We encourage businesses to review and familiarise themselves with the draft regulations that apply to their operations, and commence making changes and improvements to safety practices where necessary. The draft regulations can be accessed here via the Department of Mines, Industry Regulation and Safety.

Supreme Court overturns convictions of gross negligence and failing to comply with an improvement notice

The Supreme Court of Western Australia (Supreme Court) has recently set aside convictions in the prosecution of WA company Resources Recovery Solutions Pty Ltd (the Company).

The Supreme Court delivered its decision in the appeal on 10 December 2021, setting aside the Company’s conviction of the offence of ‘gross negligence’ under the OSH Act. Instead, the Supreme Court substituted the conviction with a lesser charge of breaching a general safety duty, under section 19A(2) of the OSH Act. Additionally, the Supreme Court also set aside the Company’s conviction of failing to comply with an improvement notice issued by an Inspector.

The incident and initial conviction

The Company operates a business that recycles materials from construction sites.

In 2016, a worker of the Company had his right arm amputated at the shoulder when it was dragged into the pinch point of a conveyor belt. The conveyor belt then had to be cut in order to free the worker’s arm. It is understood that the worker had been trying to remove a rock from the conveyor whilst it was activated and moving.

In July 2020, the Company was found guilty of gross negligence and was also found guilty of failing to comply with an improvement notice pursuant to the OSH Act.

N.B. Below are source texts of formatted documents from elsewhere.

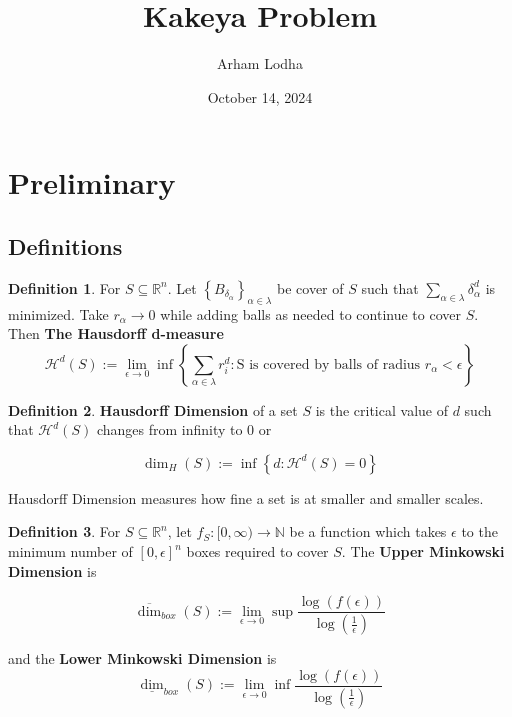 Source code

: \documentclass{article}
\newcommand*{\subeq}{\subseteq}
\newcommand{\R}{\mathbb{R}}
\newcommand{\N}{\mathbb{N}}
\theoremstyle{definition}
\newtheorem{definition}{Definition}[section]
\begin{document}
\title{Kakeya Problem}
\author{Arham Lodha}%
\date{October 14, 2024}%
\maketitle

\section{Preliminary}
\subsection{Definitions}
\begin{definition}
    For $S \subeq \R^n$. Let $\left\{ B_{\delta_\alpha} \right\}_{\alpha \in \lambda}$ be cover of $S$ such that $\sum_{\alpha \in \lambda} \delta_\alpha^d$ is minimized. Take $r_\alpha \to 0$ while adding balls as needed to continue to cover $S$. Then \textbf{The Hausdorff d-measure} \[\mathcal{H}^d(S) := \lim_{\epsilon \to 0} \inf \left\{ \sum_{\alpha \in \lambda} r_i^d : \text{S is covered by balls of radius $r_\alpha < \epsilon$} \right\}\]     
\end{definition}

\bigskip

\begin{definition}
    \textbf{Hausdorff Dimension} of a set $S$ is the critical value of $d$ such that $\mathcal{H}^d(S)$ changes from infinity to 0 or
    
    \[\dim_H(S) := \inf \left\{ d : \mathcal{H}^d(S) = 0 \right\}\]

    Hausdorff Dimension measures how fine a set is at smaller and smaller scales. 
\end{definition}

\bigskip

\begin{definition}
    For $S \subeq \R^n$, let $f_S: [0, \infty) \to \N$ be a function which takes $\epsilon$ to the minimum number of $[0, \epsilon]^n$ boxes required to cover $S$.   
    The \textbf{Upper Minkowski Dimension} is 
    
    \[\overline{\dim}_{box}(S) := \lim_{\epsilon \to 0} \sup \frac{\log(f(\epsilon))}{\log(\frac{1}{\epsilon})}\]
    
    and the \textbf{Lower Minkowski Dimension} is
    \[\underline{\dim}_{box}(S) := \lim_{\epsilon \to 0} \inf \frac{\log(f(\epsilon))}{\log(\frac{1}{\epsilon})}\]
\end{definition}
\end{document}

It was subsequently fined A$310,000 in respect of the gross negligence charge, A$20,000 for the failure to comply with an improvement notice and ordered to pay costs of A$234,000.

Appeal of the conviction

The Company appealed the convictions on nine separate grounds, three of which were subsequently upheld by the Supreme Court.

On appeal the Supreme Court found that, in respect of the gross negligence charge, the presiding magistrate had failed to properly confine the evidence relied upon in finding, beyond reasonable doubt, that the Company:

  • had actual knowledge of its contravention of the relevant sections of the OSH Act;
  • had actual knowledge of the potential consequences, such as serious injury or death; and
  • acted in disregard of the likelihood of causing serious harm or death to a worker (such as failing to implement reasonably practicable safety measures).

It was held that a miscarriage of justice had been occasioned in this respect and that a finding of ‘actual knowledge’ of the Company must relate to the specific contraventions to which the charges relate. In this case, the Company argued that the presiding magistrate had made findings about matters which were outside the scope of the prosecution’s particulars.

In respect of the improvement notice, the Supreme Court found that the presiding magistrate erred in finding that the notice was valid. The Supreme Court held that the Inspector had not properly complied with the requirement in section 48(2) of the OSH Act to state their reasonable grounds for forming the opinion that the Company was contravening a provision of the OSH Act. Presiding Justice Smith stated:

“The statement made by the inspector in the notice that it would be practicable to install adequate guarding of the items of plant referred to in the notice is a bare assertion by the inspector that he had formed an opinion about practicability, but the grounds for that opinion are not revealed”.

Relevantly, Smith J also considered that ‘substantial’ compliance with the requirement to state reasonable grounds in an improvement notice is not sufficient for a notice to be valid and that the obligation to state the reasonable grounds for opinion is mandatory.

Key takeaways

The outcome of this appeal highlights several points to consider. Firstly, that an inspector must properly comply with all requirements when issuing an improvement notice, as a company should not be convicted of failing to comply with an improvement notice if that notice is not correctly expressed and / or does not satisfy each requirement under the legislative provisions.

When an improvement notice is issued, an organisation should not be afraid to seek clarification about, or challenge, the notice where there is a basis to do so. Any improvement notice may be relied on against a business, in investigations or prosecutions that may arise at a later time.

Improvement notices have proven to be a significant part of the enforcement regime in other jurisdictions where the Model Work Health and Safety Laws have been in effect for many years. The relevant provisions that allow an inspector to issue an improvement notice under the WHS Act are similar, but not identical, to the provisions under the OSH Act. Importantly, under the WHS Act, an inspector must be satisfied of various matters and the notice must properly state these details. These matters may provide a basis to challenge such notices once the WHS Act is operational.

Secondly the gross negligence decision, whilst in favour of the Company in this instance, provides a timely reminder to all WA businesses that a focus on compliance with Work Health and Safety laws should be paramount and that the Regulator will use the criminal penalty provisions to the full extent allowed. The new WHS Act is only several months away from commencement and includes the introduction of ‘Industrial Manslaughter’ and various other significant penalties. Accordingly all businesses should ensure they inform themselves of, and fully understand, their obligations.